Far right set to surge in French local elections

A French voting card. Polls have suggested around one in four voters are considering casting their votes for Ms Marine Le Pen's National Front. -- FILE PHOTO: AFP
A French voting card. Polls have suggested around one in four voters are considering casting their votes for Ms Marine Le Pen's National Front. -- FILE PHOTO: AFP

PARIS (AFP) - France goes to the polls on Sunday in the first round of local elections set to represent a landmark for women in politics and, possibly, the far-right National Front.

The first nationwide vote since Mr Francois Hollande's 2012 election as president takes place with the ruling Socialists battling record unpopularity and the main opposition UMP party grappling with scandals embroiling former president Nicolas Sarkozy.

Against that backdrop, polls have suggested around one in four voters are considering casting their votes for Ms Marine Le Pen's National Front (FN), setting the scene for what could be a breakthrough election for the anti-immigration, anti-EU party led by the daughter of its founder, Jean-Marie Le Pen.

The vote is also set to be a groundbreaking one for women: whatever the final outcome of the two rounds of voting on consecutive Sundays, it is certain that Paris will end up with its first female mayor, while changes to the electoral rules are set to significantly increase the number of women in local governments across France's rural heartlands.

There has been much agonising in the build-up to the vote that the turnout may fall below 60 percent as a result of the widespread disenchantment with mainstream parties - although that would still be considered a triumph for local elections in most industrialised countries.

Just under a million people (nearly one in 60 of the population) will stand as candidates in an election that will produce over 36,000 new mayors for municipalities ranging from the tiniest of agricultural hamlets to metropolises like Lyon, Marseille and Paris.

Ms Marine Le Pen believes her party could claim the mayorship of 10 to 15 mid-sized towns.

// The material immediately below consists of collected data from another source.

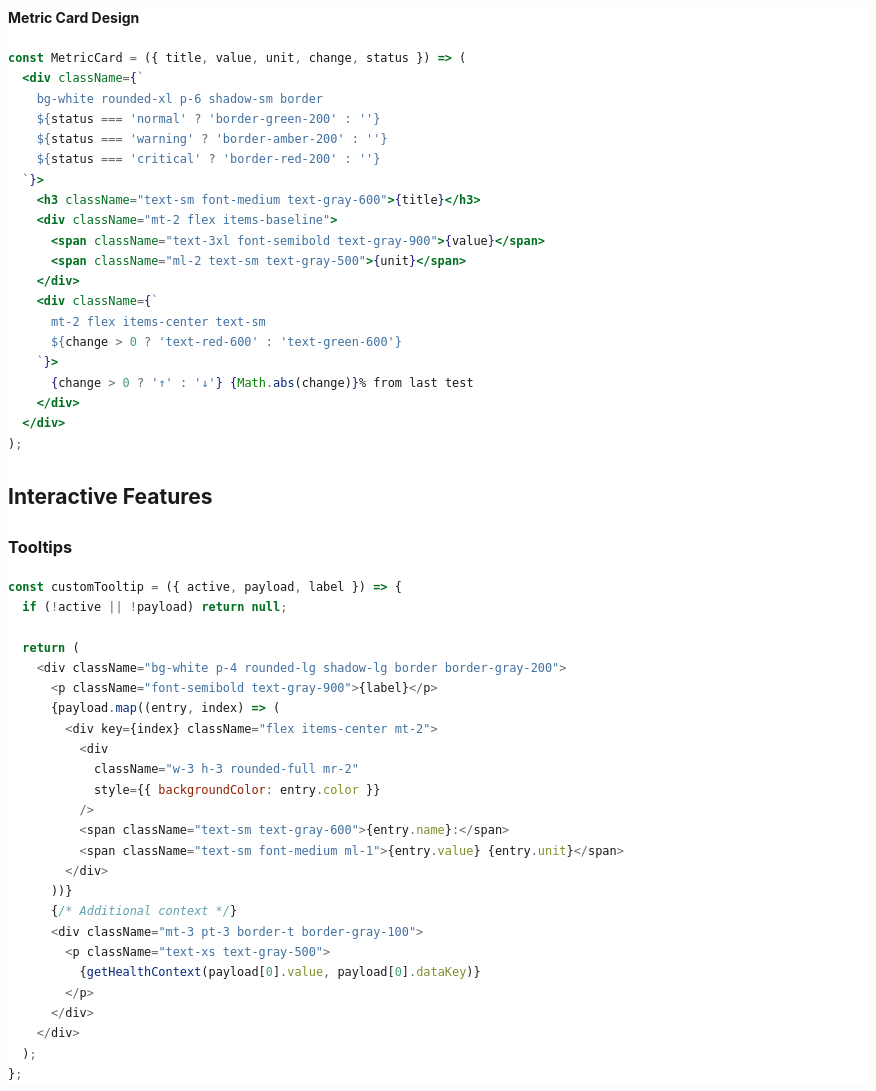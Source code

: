 #### Metric Card Design
```jsx
const MetricCard = ({ title, value, unit, change, status }) => (
  <div className={`
    bg-white rounded-xl p-6 shadow-sm border
    ${status === 'normal' ? 'border-green-200' : ''}
    ${status === 'warning' ? 'border-amber-200' : ''}
    ${status === 'critical' ? 'border-red-200' : ''}
  `}>
    <h3 className="text-sm font-medium text-gray-600">{title}</h3>
    <div className="mt-2 flex items-baseline">
      <span className="text-3xl font-semibold text-gray-900">{value}</span>
      <span className="ml-2 text-sm text-gray-500">{unit}</span>
    </div>
    <div className={`
      mt-2 flex items-center text-sm
      ${change > 0 ? 'text-red-600' : 'text-green-600'}
    `}>
      {change > 0 ? '↑' : '↓'} {Math.abs(change)}% from last test
    </div>
  </div>
);
```

## Interactive Features

### Tooltips
```javascript
const customTooltip = ({ active, payload, label }) => {
  if (!active || !payload) return null;
  
  return (
    <div className="bg-white p-4 rounded-lg shadow-lg border border-gray-200">
      <p className="font-semibold text-gray-900">{label}</p>
      {payload.map((entry, index) => (
        <div key={index} className="flex items-center mt-2">
          <div 
            className="w-3 h-3 rounded-full mr-2"
            style={{ backgroundColor: entry.color }}
          />
          <span className="text-sm text-gray-600">{entry.name}:</span>
          <span className="text-sm font-medium ml-1">{entry.value} {entry.unit}</span>
        </div>
      ))}
      {/* Additional context */}
      <div className="mt-3 pt-3 border-t border-gray-100">
        <p className="text-xs text-gray-500">
          {getHealthContext(payload[0].value, payload[0].dataKey)}
        </p>
      </div>
    </div>
  );
};
```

That would represent a remarkable turnaround for a party that, at the time of the last municipals in 2008, was mired in financial crisis and internal bickering, and looked destined for the margins of French politics.

Ms Marine Le Pen took over the leadership in 2011 and set about broadening the appeal of a party regarded as taboo by many voters in light of her father's repeated convictions for holocaust denial and inciting racial hatred.

She secured just under 18 percent of the national vote in the first round of the presidential elections two years ago and polls indicate she is more popular now.

As well as trying to "detoxify" the FN's image, Le Pen junior has attempted to make it less of a single issue party by campaigning on unemployment, living costs and crime.

Polls and pundits suggest that is prudent. Local elections tend to be decided on local issues and last week's furore in Paris over phone-taps on Sarkozy, which he has likened to the conduct of the East German Stasi secret police, is not expected to influence voting patterns greatly.

There is concern that a drop in turnout on the side of Socialist party loyalists disillusioned with the government's current performance, will boost the FN.

Under the two-round, run-off system for the elections, any party which secures 10 percent backing in the first round has the right to present candidates in the second round on March 31.

A strong showing by the FN could see Mr Sarkozy's centre-right UMP eliminated at the first hurdle in some contests, or see the overall right-wing vote divided in three-way run-offs, thereby boosting the Socialists.

Past FN attempts at running local councils have often failed as a result of the eccentric personalities involved.

Ms Marine Le Pen wants to demonstrate that the party is capable of prudent local governance. Success could improve the party's image and potentially make an alliance with the FN palatable to the centre-right.

The FN's negotiating power has steadily grown. Its proposals on immigration - curbing rights to family reunion, denying state benefits to new migrants and seeking a review of freedom of movement rules within the EU - have been endorsed by key figures in Mr Sarkozy's UMP.

And its opposition to any further transfer of powers to European institutions is shared across the EU, not only by the radical, populist parties growing strongly in several countries, but also by much of the mainstream.

In Paris, the Socialist candidate Anne Hidalgo, the daughter of Spanish immigrants, is the favourite to succeed her current boss, Bertrand Delanoe, as mayor.

But she looks sets to be run extremely close by former Sarkozy minister Nathalie Kosciuscko-Morizet with last-minute polls indicating the battle in the capital is neck and neck.